At the June 23 rally called to support his vision of change and transformation and attended by thousands of Ethiopians of all political persuasion, the prime minister expressed his determination to bring about durable social and political change in the country.
In thanking those who paid the ultimate price to change the political direction in which Ethiopia was going, he said, “they could have lived without us but we could not live without them.”
Ahmed was rushed off the stage as a granade went off and killed a few people. Speaking after the attack, the prime minister described it as a deliberate, planned, and studied act by those who have the means to stage it.
Ahmed has been uncommonly courageous. He has taken his reform agenda to areas that were thought off-limits, to the powerful security agencies and the army.
While confronting the grim political and economic realities facing the country, Ahmed is challenging all Ethiopians to imagine and perceive their country and region differently.
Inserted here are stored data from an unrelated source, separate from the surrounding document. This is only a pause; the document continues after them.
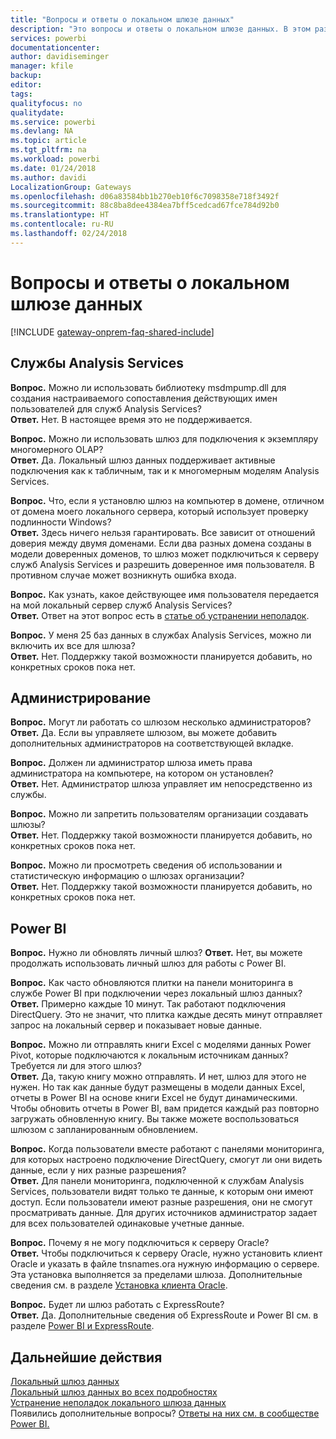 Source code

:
 ```yaml
---
title: "Вопросы и ответы о локальном шлюзе данных"
description: "Это вопросы и ответы о локальном шлюзе данных. В этом разделе собраны все часто задаваемые вопросы о шлюзах."
services: powerbi
documentationcenter: 
author: davidiseminger
manager: kfile
backup: 
editor: 
tags: 
qualityfocus: no
qualitydate: 
ms.service: powerbi
ms.devlang: NA
ms.topic: article
ms.tgt_pltfrm: na
ms.workload: powerbi
ms.date: 01/24/2018
ms.author: davidi
LocalizationGroup: Gateways
ms.openlocfilehash: d06a83584bb1b270eb10f6c7098358e718f3492f
ms.sourcegitcommit: 88c8ba8dee4384ea7bff5cedcad67fce784d92b0
ms.translationtype: HT
ms.contentlocale: ru-RU
ms.lasthandoff: 02/24/2018
---
```

# <a name="on-premises-data-gateway-faq"></a>Вопросы и ответы о локальном шлюзе данных
<!-- Shared FAQ shared Include -->
[!INCLUDE [gateway-onprem-faq-shared-include](./includes/gateway-onprem-faq-shared-include.md)]

## <a name="analysis-services"></a>Службы Analysis Services
**Вопрос.** Можно ли использовать библиотеку msdmpump.dll для создания настраиваемого сопоставления действующих имен пользователей для служб Analysis Services?  
**Ответ.** Нет. В настоящее время это не поддерживается.

**Вопрос.** Можно ли использовать шлюз для подключения к экземпляру многомерного OLAP?  
**Ответ.** Да. Локальный шлюз данных поддерживает активные подключения как к табличным, так и к многомерным моделям Analysis Services.

**Вопрос.** Что, если я установлю шлюз на компьютер в домене, отличном от домена моего локального сервера, который использует проверку подлинности Windows?  
**Ответ.** Здесь ничего нельзя гарантировать. Все зависит от отношений доверия между двумя доменами. Если два разных домена созданы в модели доверенных доменов, то шлюз может подключиться к серверу служб Analysis Services и разрешить доверенное имя пользователя. В противном случае может возникнуть ошибка входа.

**Вопрос.** Как узнать, какое действующее имя пользователя передается на мой локальный сервер служб Analysis Services?  
**Ответ.** Ответ на этот вопрос есть в [статье об устранении неполадок](service-gateway-onprem-tshoot.md).

**Вопрос.** У меня 25 баз данных в службах Analysis Services, можно ли включить их все для шлюза?  
**Ответ.** Нет. Поддержку такой возможности планируется добавить, но конкретных сроков пока нет.

## <a name="administration"></a>Администрирование
**Вопрос.** Могут ли работать со шлюзом несколько администраторов?  
**Ответ.** Да. Если вы управляете шлюзом, вы можете добавить дополнительных администраторов на соответствующей вкладке.

**Вопрос.** Должен ли администратор шлюза иметь права администратора на компьютере, на котором он установлен?  
**Ответ.** Нет. Администратор шлюза управляет им непосредственно из службы.

**Вопрос.** Можно ли запретить пользователям организации создавать шлюзы?  
**Ответ.** Нет. Поддержку такой возможности планируется добавить, но конкретных сроков пока нет.

**Вопрос.** Можно ли просмотреть сведения об использовании и статистическую информацию о шлюзах организации?  
**Ответ.** Нет. Поддержку такой возможности планируется добавить, но конкретных сроков пока нет.

## <a name="power-bi"></a>Power BI
**Вопрос.** Нужно ли обновлять личный шлюз?
**Ответ.** Нет, вы можете продолжать использовать личный шлюз для работы с Power BI.

**Вопрос.** Как часто обновляются плитки на панели мониторинга в службе Power BI при подключении через локальный шлюз данных?  
**Ответ.** Примерно каждые 10 минут. Так работают подключения DirectQuery. Это не значит, что плитка каждые десять минут отправляет запрос на локальный сервер и показывает новые данные.

**Вопрос.** Можно ли отправлять книги Excel с моделями данных Power Pivot, которые подключаются к локальным источникам данных? Требуется ли для этого шлюз?  
**Ответ.** Да, такую книгу можно отправлять. И нет, шлюз для этого не нужен. Но так как данные будут размещены в модели данных Excel, отчеты в Power BI на основе книги Excel не будут динамическими. Чтобы обновить отчеты в Power BI, вам придется каждый раз повторно загружать обновленную книгу. Вы также можете воспользоваться шлюзом с запланированным обновлением.

**Вопрос.** Когда пользователи вместе работают с панелями мониторинга, для которых настроено подключение DirectQuery, смогут ли они видеть данные, если у них разные разрешения?  
**Ответ.** Для панели мониторинга, подключенной к службам Analysis Services, пользователи видят только те данные, к которым они имеют доступ. Если пользователи имеют разные разрешения, они не смогут просматривать данные. Для других источников администратор задает для всех пользователей одинаковые учетные данные.

**Вопрос.** Почему я не могу подключиться к серверу Oracle?  
**Ответ.** Чтобы подключиться к серверу Oracle, нужно установить клиент Oracle и указать в файле tnsnames.ora нужную информацию о сервере. Эта установка выполняется за пределами шлюза. Дополнительные сведения см. в разделе [Установка клиента Oracle](service-gateway-onprem-manage-oracle.md#installing-the-oracle-client).

**Вопрос.** Будет ли шлюз работать с ExpressRoute?  
**Ответ.** Да. Дополнительные сведения об ExpressRoute и Power BI см. в разделе [Power BI и ExpressRoute](service-admin-power-bi-expressroute.md).

## <a name="next-steps"></a>Дальнейшие действия
[Локальный шлюз данных](service-gateway-onprem.md)  
[Локальный шлюз данных во всех подробностях](service-gateway-onprem-indepth.md)  
[Устранение неполадок локального шлюза данных](service-gateway-onprem-tshoot.md)  
Появились дополнительные вопросы? [Ответы на них см. в сообществе Power BI.](http://community.powerbi.com/)

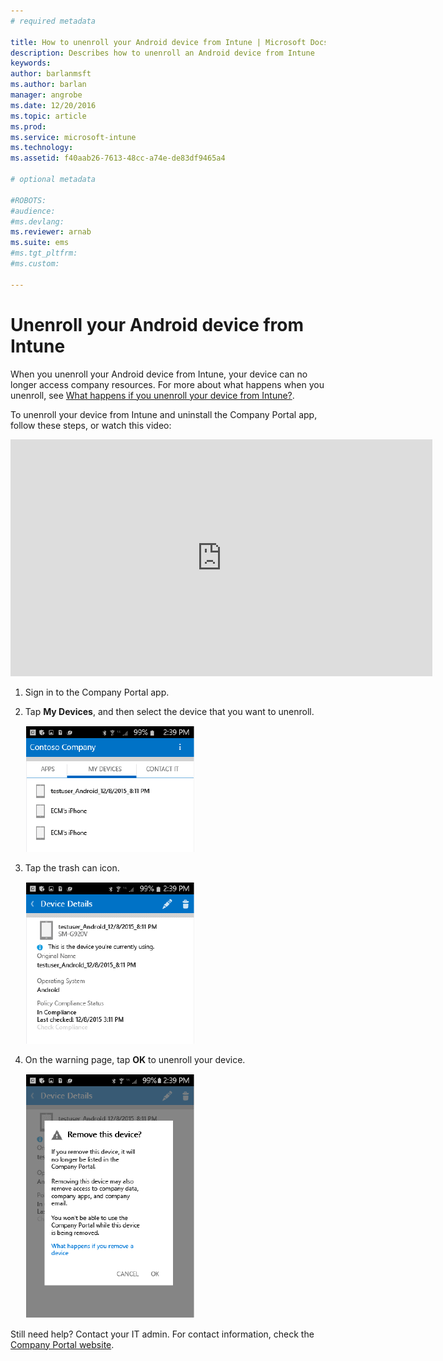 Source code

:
 ```yaml
---
# required metadata

title: How to unenroll your Android device from Intune | Microsoft Docs
description: Describes how to unenroll an Android device from Intune
keywords:
author: barlanmsft
ms.author: barlan
manager: angrobe
ms.date: 12/20/2016
ms.topic: article
ms.prod:
ms.service: microsoft-intune
ms.technology:
ms.assetid: f40aab26-7613-48cc-a74e-de83df9465a4

# optional metadata

#ROBOTS:
#audience:
#ms.devlang:
ms.reviewer: arnab
ms.suite: ems
#ms.tgt_pltfrm:
#ms.custom:

---
```



# Unenroll your Android device from Intune

When you unenroll your Android device from Intune, your device can no longer access company resources.  For more about what happens when you unenroll, see [What happens if you unenroll your device from Intune?](what-happens-if-you-unenroll-your-device-from-intune-android.md).

To unenroll your device from Intune and uninstall the Company Portal app, follow these steps, or watch this video:

<iframe width="675" height="379" src="https://www.youtube.com/embed/K-Vi7lNfaMk" frameborder="0" allowfullscreen></iframe>

1.  Sign in to the Company Portal app.

2.  Tap **My Devices**, and then select the device that you want to unenroll.

    ![Choose the device that you want to unenroll.](./media/andr-1-my-devices-choose.png)

3.  Tap the trash can icon.

    ![Tap the trash icon.](./media/andr-2-tap-trashcan.png)

4.  On the warning page, tap **OK** to unenroll your device.

    ![Remove the device.](./media/andr-3-warning-about-remove.png)

Still need help? Contact your IT admin. For contact information, check the [Company Portal website](http://portal.manage.microsoft.com).
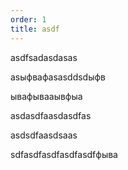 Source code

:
 ```yaml
---
order: 1
title: asdf
---
```


asdfsadasdasas

asыфвафasasddsdыфв

ывафываaывфыa

asdasdfaasdasdfas

asdsdfaasdsaas

sdfasdfasdfasdfasdfфыва
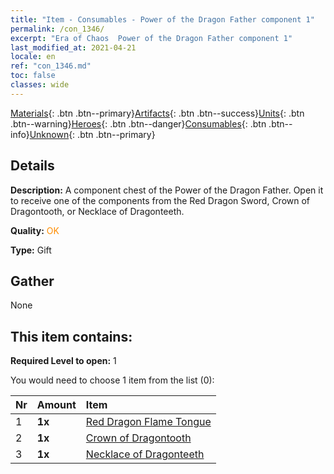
 ```yaml
---
title: "Item - Consumables - Power of the Dragon Father component 1"
permalink: /con_1346/
excerpt: "Era of Chaos  Power of the Dragon Father component 1"
last_modified_at: 2021-04-21
locale: en
ref: "con_1346.md"
toc: false
classes: wide
---
```

 [Materials](/Items/){: .btn .btn--primary}[Artifacts](/Items/Artifacts/){: .btn .btn--success}[Units](/Items/Units/){: .btn .btn--warning}[Heroes](/Items/Heroes/){: .btn .btn--danger}[Consumables](/Items/Consumables/){: .btn .btn--info}[Unknown](/Items/Unknown/){: .btn .btn--primary}

## Details
 **Description:** A component chest of the Power of the Dragon Father. Open it to receive one of the components from the Red Dragon Sword, Crown of Dragontooth, or Necklace of Dragonteeth.

 **Quality:** <span style="color: #FF8C00">OK</span>

 **Type:** Gift

## Gather

  None

## This item contains:

 **Required Level to open:** 1

 You would need to choose 1 item from the list (0):

  | Nr | Amount |     Item    |
  |:---|:-------|:------------|
  | 1 |  **1x** | [Red Dragon Flame Tongue](/Items/art_146/) |  | 
  | 2 |  **1x** | [Crown of Dragontooth](/Items/art_147/) |  | 
  | 3 |  **1x** | [Necklace of Dragonteeth](/Items/art_149/) |  | 
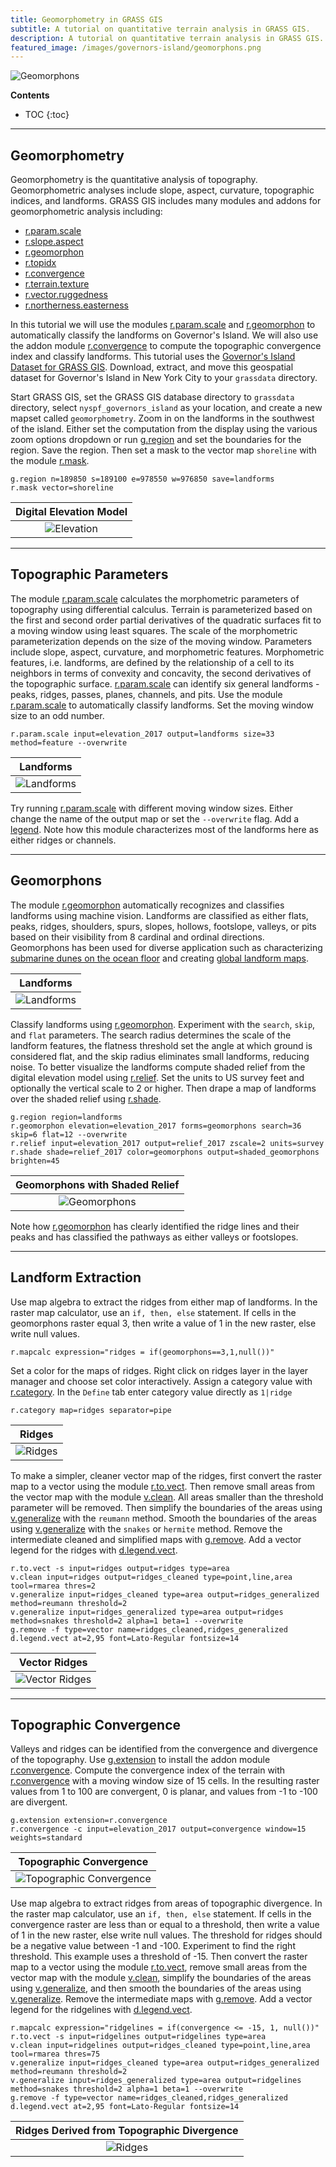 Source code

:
 ```yaml
---
title: Geomorphometry in GRASS GIS
subtitle: A tutorial on quantitative terrain analysis in GRASS GIS.
description: A tutorial on quantitative terrain analysis in GRASS GIS.
featured_image: /images/governors-island/geomorphons.png
---
```


![Geomorphons](/images/governors-island/shaded-geomorphons.png)

**Contents**
* TOC
{:toc}

---

## Geomorphometry

Geomorphometry is the quantitative analysis of topography.
Geomorphometric analyses include slope, aspect, curvature,
topographic indices, and landforms.
<i class="ms ms-grass-gis"></i> GRASS GIS
includes many modules and addons for geomorphometric analysis including:

* [r.param.scale](https://grass.osgeo.org/grass-stable/manuals/r.param.scale.html)
* [r.slope.aspect](https://grass.osgeo.org/grass-stable/manuals/r.slope.aspect.html)
* [r.geomorphon](https://grass.osgeo.org/grass-stable/manuals/r.geomorphon.html)
* [r.topidx](https://grass.osgeo.org/grass-stable/manuals/r.topidx.html)
* [r.convergence](https://grass.osgeo.org/grass-stable/manuals/addons/r.convergence.html)
* [r.terrain.texture](https://grass.osgeo.org/grass-stable/manuals/addons/r.terrain.texture.html)
* [r.vector.ruggedness](https://grass.osgeo.org/grass-stable/manuals/addons/r.vector.ruggedness.html)
* [r.northerness.easterness](https://grass.osgeo.org/grass74/manuals/addons/r.northerness.easterness.html)

In this tutorial we will use the modules
[r.param.scale](https://grass.osgeo.org/grass-stable/manuals/r.param.scale.html)
and
[r.geomorphon](https://grass.osgeo.org/grass-stable/manuals/r.geomorphon.html)
to automatically classify the landforms on Governor's Island.
We will also use the addon module
[r.convergence](https://grass.osgeo.org/grass-stable/manuals/addons/r.convergence.html)
to compute the topographic convergence index and classify landforms.
This tutorial uses the
[Governor's Island Dataset for GRASS GIS](https://zenodo.org/record/3940780/files/nyspf_govenors_island.zip?download=1).
Download, extract, and move this geospatial dataset
for Governor's Island in New York City
to your `grassdata` directory.

Start <i class="ms ms-grass-gis"></i> GRASS GIS,
set the GRASS GIS database directory to `grassdata` directory,
select `nyspf_governors_island` as your location,
and create a new mapset called `geomorphometry`.
Zoom in on the landforms in the southwest of the island.
Either set the computation from the display
using the various zoom options dropdown or
run [g.region](https://grass.osgeo.org/grass-stable/manuals/g.region.html)
and set the boundaries for the region. Save the region.
Then set a mask to the vector map `shoreline` with the module
[r.mask](https://grass.osgeo.org/grass-stable/manuals/r.mask.html).
```
g.region n=189850 s=189100 e=978550 w=976850 save=landforms
r.mask vector=shoreline
```

| Digital Elevation Model |
|:---:|
| ![Elevation](/images/governors-island/southwestern-elevation.png) |

---

## Topographic Parameters
The module
[r.param.scale](https://grass.osgeo.org/grass-stable/manuals/r.param.scale.html)
calculates the morphometric parameters of topography
using differential calculus.
Terrain is parameterized based on
the first and second order partial derivatives
of the quadratic surfaces fit to a moving window using least squares.
The scale of the morphometric parameterization
depends on the size of the moving window.
Parameters include slope, aspect, curvature, and morphometric features.
Morphometric features, i.e. landforms, are defined
by the relationship of a cell to its neighbors
in terms of convexity and concavity,
the second derivatives of the topographic surface.
[r.param.scale](https://grass.osgeo.org/grass-stable/manuals/r.param.scale.html)
can identify six general landforms -
peaks, ridges, passes, planes, channels, and pits.
Use the module
[r.param.scale](https://grass.osgeo.org/grass-stable/manuals/r.param.scale.html)
to automatically classify landforms.
Set the moving window size to an odd number.
```
r.param.scale input=elevation_2017 output=landforms size=33 method=feature --overwrite
```

| Landforms |
|:---:|
| ![Landforms](/images/governors-island/landforms.png) |

Try running
[r.param.scale](https://grass.osgeo.org/grass-stable/manuals/r.param.scale.html)
with different moving window sizes.
Either change the name of the output map or set the `--overwrite` flag.
Add a [legend](https://grass.osgeo.org/grass-stable/manuals/d.legend.html).
Note how this module characterizes most of the landforms here
as either ridges or channels.

---

## Geomorphons

The module
[r.geomorphon](https://grass.osgeo.org/grass-stable/manuals/r.geomorphon.html)
automatically recognizes and classifies landforms using machine vision.
Landforms are classified as either
flats, peaks, ridges, shoulders, spurs, slopes, hollows,
footslope, valleys, or pits
based on their visibility from 8 cardinal and ordinal directions.
Geomorphons has been used for diverse application such as
characterizing [submarine dunes on the ocean floor](https://doi.org/10.3390/geosciences8010028)
and creating [global landform maps](https://doi.org/10.1038/s41597-020-0479-6).

| Landforms |
|:---:|
| ![Landforms](/images/governors-island/geomorphons-legend.png) |

Classify landforms using
[r.geomorphon](https://grass.osgeo.org/grass-stable/manuals/r.geomorphon.html).
Experiment with the `search`, `skip`, and `flat` parameters.
The search radius determines the scale of the landform features,
the flatness threshold set the angle at which ground is considered flat,
and the skip radius eliminates small landforms, reducing noise.
To better visualize the landforms
compute shaded relief from the digital elevation model using
[r.relief](https://grass.osgeo.org/grass-stable/manuals/r.relief.html).
Set the units to US survey feet
and optionally the vertical scale to 2 or higher.
Then drape a map of landforms over the shaded relief using
[r.shade](https://grass.osgeo.org/grass-stable/manuals/r.relief.html).
```
g.region region=landforms
r.geomorphon elevation=elevation_2017 forms=geomorphons search=36 skip=6 flat=12 --overwrite
r.relief input=elevation_2017 output=relief_2017 zscale=2 units=survey
r.shade shade=relief_2017 color=geomorphons output=shaded_geomorphons brighten=45
```

| Geomorphons with Shaded Relief |
|:---:|
| ![Geomorphons](/images/governors-island/shaded-geomorphons.png) |

Note how
[r.geomorphon](https://grass.osgeo.org/grass-stable/manuals/r.geomorphon.html)
has clearly identified the ridge lines and their peaks and
has classified the pathways as either valleys or footslopes.

---

## Landform Extraction

Use map algebra to extract the ridges from either map of landforms.
In the raster map calculator, use an `if, then, else` statement.
If cells in the geomorphons raster equal 3,
then write a value of 1 in the new raster,
else write null values.
```
r.mapcalc expression="ridges = if(geomorphons==3,1,null())"
```

Set a color for the maps of ridges.
Right click on ridges layer in the layer manager
and choose set color interactively.
Assign a category value with
[r.category](https://grass.osgeo.org/grass-stable/manuals/r.category.html).
In the `Define` tab enter category value directly as
`1|ridge`

```
r.category map=ridges separator=pipe
```

| Ridges |
|:---:|
| ![Ridges](/images/governors-island/ridges.png) |

To make a simpler, cleaner vector map of the ridges,
first convert the raster map to a vector using the module
[r.to.vect](https://grass.osgeo.org/grass-stable/manuals/r.to.vect.html).
Then remove small areas from the vector map with the module
[v.clean](https://grass.osgeo.org/grass-stable/manuals/v.clean.html).
All areas smaller than the threshold parameter will be removed.
Then simplify the boundaries of the areas using
[v.generalize](https://grass.osgeo.org/grass-stable/manuals/v.generalize.html)
with the `reumann` method.
Smooth the  boundaries of the areas using
[v.generalize](https://grass.osgeo.org/grass-stable/manuals/v.generalize.html)
with the `snakes` or `hermite` method.
Remove the intermediate cleaned and simplified maps with
[g.remove](https://grass.osgeo.org/grass-stable/manuals/g.remove.html).
Add a vector legend for the ridges with
[d.legend.vect](https://grass.osgeo.org/grass-stable/manuals/d.legend.vect.html).
```
r.to.vect -s input=ridges output=ridges type=area
v.clean input=ridges output=ridges_cleaned type=point,line,area tool=rmarea thres=2
v.generalize input=ridges_cleaned type=area output=ridges_generalized method=reumann threshold=2
v.generalize input=ridges_generalized type=area output=ridges method=snakes threshold=2 alpha=1 beta=1 --overwrite
g.remove -f type=vector name=ridges_cleaned,ridges_generalized
d.legend.vect at=2,95 font=Lato-Regular fontsize=14
```

| Vector Ridges |
|:---:|
| ![Vector Ridges](/images/governors-island/vector-ridges.png) |

---

## Topographic Convergence
Valleys and ridges can be identified from
the convergence and divergence of the topography.
Use [g.extension](https://grass.osgeo.org/grass-stable/manuals/g.extension.html)
to install the addon module
[r.convergence](https://grass.osgeo.org/grass-stable/manuals/addons/r.convergence.html).
Compute the convergence index of the terrain with
[r.convergence](https://grass.osgeo.org/grass-stable/manuals/addons/r.convergence.html)
with a moving window size of 15 cells.
In the resulting raster
values from 1 to 100 are convergent, 0 is planar,
and values from -1 to -100 are divergent.
```
g.extension extension=r.convergence
r.convergence -c input=elevation_2017 output=convergence window=15 weights=standard
```

| Topographic Convergence |
|:---:|
| ![Topographic Convergence](/images/governors-island/convergence.png) |


Use map algebra to extract ridges from areas of topographic divergence.
In the raster map calculator, use an `if, then, else` statement.
If cells in the convergence raster are less than or equal to a threshold,
then write a value of 1 in the new raster,
else write null values.
The threshold for ridges should be a negative value between -1 and -100.
Experiment to find the right threshold.
This example uses a threshold of -15.
Then convert the raster map to a vector using the module
[r.to.vect](https://grass.osgeo.org/grass-stable/manuals/r.to.vect.html),
remove small areas from the vector map with the module
[v.clean](https://grass.osgeo.org/grass-stable/manuals/v.clean.html),
simplify the boundaries of the areas using
[v.generalize](https://grass.osgeo.org/grass-stable/manuals/v.generalize.html),
and then smooth the  boundaries of the areas using
[v.generalize](https://grass.osgeo.org/grass-stable/manuals/v.generalize.html).
Remove the intermediate maps with
[g.remove](https://grass.osgeo.org/grass-stable/manuals/g.remove.html).
Add a vector legend for the ridgelines with
[d.legend.vect](https://grass.osgeo.org/grass-stable/manuals/d.legend.vect.html).

```
r.mapcalc expression="ridgelines = if(convergence <= -15, 1, null())"
r.to.vect -s input=ridgelines output=ridgelines type=area
v.clean input=ridgelines output=ridges_cleaned type=point,line,area tool=rmarea thres=75
v.generalize input=ridges_cleaned type=area output=ridges_generalized method=reumann threshold=2
v.generalize input=ridges_generalized type=area output=ridgelines method=snakes threshold=2 alpha=1 beta=1 --overwrite
g.remove -f type=vector name=ridges_cleaned,ridges_generalized
d.legend.vect at=2,95 font=Lato-Regular fontsize=14
```

| Ridges Derived from Topographic Divergence |
|:---:|
| ![Ridges](/images/governors-island/vector-ridgelines.png) |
He tells stories of hope and transformation not just about Ethiopia but also the greater Horn of Africa region.
The prime minister’s admission of state sanctioned terrorism and torture came at a time that his popularity is soaring.
Bold, dynamic, and outward looking, he has managed to draw support from a wide cross-section of the Ethiopian society. Across the country, he is being regarded as a symbol of liberation of the self and others, a new light guiding Ethiopia’s renewal and transformation.
The views expressed in this article are the author’s own and do not necessarily reflect Al Jazeera’s editorial stance.